Sunday, December 14, 2008

At UN, Madeleine Albright Talks Genocide While Dodging on Rwanda Votes of 1994

Byline: Matthew Russell Lee of Inner City Press at UN
www.innercitypress.com/un1albright120908.html

UNITED NATIONS, December 9 -- The U.S. is said to be a forgiving country, a land of re-invention of self. How else to explain Madeleine Albright, who in 1994 while serving on the Security Council pushed to remove UN peacekeepers from Rwanda during the genocide, showing up Tuesday at the UN along with William Cohen as experts to advise Barack Obama on the prevention of genocide?

Certainly, a person who has erred is in a good position to help successors avoid the same mistake. But Ms. Albright's introductory remarks to the Press did not mention the word Rwanda. So Inner City Press asked her, as the U.S. Permanent Representative during the Rwanda genocide, what lesson she has taken from it, and from the Council's dealings with the Democratic Republic of the Congo? Video here, from Minute 10:44.

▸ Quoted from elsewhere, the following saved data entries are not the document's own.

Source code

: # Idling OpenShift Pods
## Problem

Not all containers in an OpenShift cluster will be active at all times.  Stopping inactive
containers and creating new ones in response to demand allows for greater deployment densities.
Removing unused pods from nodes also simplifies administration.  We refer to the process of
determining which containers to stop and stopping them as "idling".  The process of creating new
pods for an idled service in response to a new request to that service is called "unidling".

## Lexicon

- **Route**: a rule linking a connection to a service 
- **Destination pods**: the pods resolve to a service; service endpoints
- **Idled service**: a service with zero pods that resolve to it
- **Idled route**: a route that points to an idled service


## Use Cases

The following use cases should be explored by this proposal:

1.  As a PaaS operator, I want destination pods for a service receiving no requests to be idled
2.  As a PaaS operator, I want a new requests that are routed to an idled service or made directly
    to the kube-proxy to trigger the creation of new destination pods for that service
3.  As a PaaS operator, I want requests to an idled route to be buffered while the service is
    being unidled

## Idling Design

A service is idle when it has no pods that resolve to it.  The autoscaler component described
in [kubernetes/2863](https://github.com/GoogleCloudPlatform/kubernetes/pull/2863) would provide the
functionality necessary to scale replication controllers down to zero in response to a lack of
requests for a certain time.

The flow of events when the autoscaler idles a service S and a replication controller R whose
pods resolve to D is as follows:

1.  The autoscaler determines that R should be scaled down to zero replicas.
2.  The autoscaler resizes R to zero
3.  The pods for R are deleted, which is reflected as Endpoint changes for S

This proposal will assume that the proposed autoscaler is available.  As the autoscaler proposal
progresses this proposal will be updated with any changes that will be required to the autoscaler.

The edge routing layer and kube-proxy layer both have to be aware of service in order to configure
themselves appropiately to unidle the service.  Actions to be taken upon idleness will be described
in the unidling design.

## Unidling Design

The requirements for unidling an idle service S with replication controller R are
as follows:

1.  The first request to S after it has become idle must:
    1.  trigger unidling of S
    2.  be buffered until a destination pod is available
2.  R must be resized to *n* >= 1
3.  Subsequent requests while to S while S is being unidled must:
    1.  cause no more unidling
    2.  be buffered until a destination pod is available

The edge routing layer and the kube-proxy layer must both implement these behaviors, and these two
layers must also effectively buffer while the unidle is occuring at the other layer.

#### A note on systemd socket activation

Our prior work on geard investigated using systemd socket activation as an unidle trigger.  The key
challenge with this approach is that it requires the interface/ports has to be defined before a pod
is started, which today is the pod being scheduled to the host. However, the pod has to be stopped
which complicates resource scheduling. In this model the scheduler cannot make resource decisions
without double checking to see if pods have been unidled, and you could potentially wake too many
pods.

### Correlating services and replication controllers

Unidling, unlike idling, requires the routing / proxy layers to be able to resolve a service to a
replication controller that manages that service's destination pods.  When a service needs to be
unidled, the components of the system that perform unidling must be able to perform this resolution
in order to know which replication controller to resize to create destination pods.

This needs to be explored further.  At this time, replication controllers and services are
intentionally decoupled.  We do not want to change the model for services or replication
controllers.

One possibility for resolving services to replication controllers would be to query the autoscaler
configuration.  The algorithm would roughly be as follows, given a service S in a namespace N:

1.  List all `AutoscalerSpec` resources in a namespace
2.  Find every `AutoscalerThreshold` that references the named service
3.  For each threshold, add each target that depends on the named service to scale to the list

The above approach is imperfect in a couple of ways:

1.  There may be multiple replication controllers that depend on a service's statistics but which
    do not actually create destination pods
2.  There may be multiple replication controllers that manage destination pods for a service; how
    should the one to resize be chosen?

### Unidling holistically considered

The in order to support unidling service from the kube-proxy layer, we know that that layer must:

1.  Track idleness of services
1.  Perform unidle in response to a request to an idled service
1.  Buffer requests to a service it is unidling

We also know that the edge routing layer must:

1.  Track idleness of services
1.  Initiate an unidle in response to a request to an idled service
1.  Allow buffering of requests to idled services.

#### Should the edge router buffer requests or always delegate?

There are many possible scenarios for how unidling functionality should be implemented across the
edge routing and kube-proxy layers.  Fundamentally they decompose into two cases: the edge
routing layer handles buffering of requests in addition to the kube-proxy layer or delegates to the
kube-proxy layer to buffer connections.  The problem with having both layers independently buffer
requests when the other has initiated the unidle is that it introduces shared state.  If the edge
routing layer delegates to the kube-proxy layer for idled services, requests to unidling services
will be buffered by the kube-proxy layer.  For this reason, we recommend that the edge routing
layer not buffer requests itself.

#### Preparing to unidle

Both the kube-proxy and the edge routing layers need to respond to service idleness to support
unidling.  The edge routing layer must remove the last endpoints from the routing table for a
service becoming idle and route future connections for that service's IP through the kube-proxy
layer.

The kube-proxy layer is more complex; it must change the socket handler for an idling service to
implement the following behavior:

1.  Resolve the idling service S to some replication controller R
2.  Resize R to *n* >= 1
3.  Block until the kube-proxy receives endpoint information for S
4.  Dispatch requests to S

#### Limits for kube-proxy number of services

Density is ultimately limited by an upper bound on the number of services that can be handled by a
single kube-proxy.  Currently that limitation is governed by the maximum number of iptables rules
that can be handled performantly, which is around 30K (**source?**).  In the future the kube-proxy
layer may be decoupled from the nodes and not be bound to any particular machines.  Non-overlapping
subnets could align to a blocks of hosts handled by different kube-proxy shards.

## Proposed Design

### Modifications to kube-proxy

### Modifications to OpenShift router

Ms. Albright could only say that people had been distracted by Bosnia and Haiti and, she said, Somalia "where the Black Hawk helicopter had been shot down." We were doing things, she said. But she did not address the connection, that following the deaths of American service people in Somalia, President Bill Clinton decided that not only no Americans, but no other peacekeepers should take action in Rwanda.

Belgian peacekeepers had been shot, and Belgium wanted to leave. Today, Belgium says it is interested in sending peacekeepers to its former colony the Congo, but won't because the European Union doesn't agree. The EU is deploying in Kosovo. What has been learned?

Here is Ms. Albright's answer to Inner City Press' question:

"I do think there are various aspects of the tragedy of Rwanda that obviously weigh very heavily on all of us that had anything to do with it. And I do think there are lessons there that have been incorporated into some of these suggestions.

"I think that it is obviously always easier for people to make judgments about what decisions were taken at the time when there was a different level of information available, which is something I tell my students all the time, but I do think what was missing was enough information coming in, looking at patterns, early warning signs, and anything in the US government that actually was a strong interagency process that had people watching for what was going on, and that's why we've suggested an atrocities prevention committee that would meet on a monthly basis and would be available, why we have suggested that the National Intelligence Estimate involve intelligence across the board ...

"The other part that I think is truly germane and why you need people spending time on this, for those of you who were here during that period, you know that it isn't as if we weren't doing anything. We had been in Somalia, the Black Hawk helicopter had been shot down, we were in Bosnia, we were looking at Haiti."

News analysis: rather than "never again," this is a recipe for "again and again."